_Problem to solve_
Report every line below that holds the word "variables".

_Data_
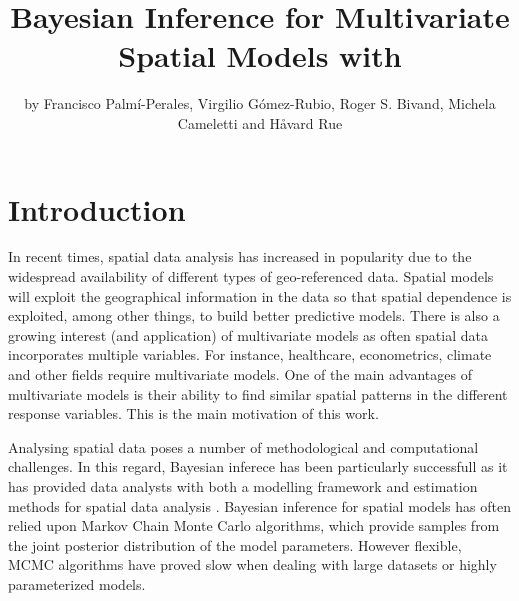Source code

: \title{Bayesian Inference for Multivariate Spatial Models with  }%
\author{by Francisco Palm\'i-Perales, Virgilio G\'omez-Rubio, Roger S. Bivand, Michela Cameletti and H\aa{}vard Rue}

\maketitle



\section{Introduction}
\label{Introduction}

\medskip
In recent times, spatial data analysis has increased in popularity due to the
widespread availability of different types of geo-referenced data. Spatial
models will exploit the geographical information in the data so that spatial
dependence is exploited, among other things, to build better predictive models.
There is also a growing interest (and application) of multivariate models as
often spatial data incorporates multiple variables.  For instance, healthcare,
econometrics, climate and other fields require multivariate models. One of the
main advantages of multivariate models is their ability to find similar spatial
patterns in the different response variables. This is the main motivation of this work.

\medskip
Analysing spatial data poses a number of methodological and computational
challenges. In this regard, Bayesian inferece has been particularly successfull as it has provided data analysts with both a modelling framework and estimation methods
for spatial data analysis \citep[see, for example, ][]{banerjee2014hierarchical}. Bayesian inference for spatial models has often relied upon Markov Chain Monte Carlo \citep[MCMC, ][]{MCMC} algorithms, which provide samples from the 
joint posterior distribution of the model parameters. However flexible, MCMC
algorithms have proved slow when dealing with large datasets or highly parameterized models.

_Answer space_
often spatial data incorporates multiple variables.  For instance, healthcare,
patterns in the different response variables. This is the main motivation of this work.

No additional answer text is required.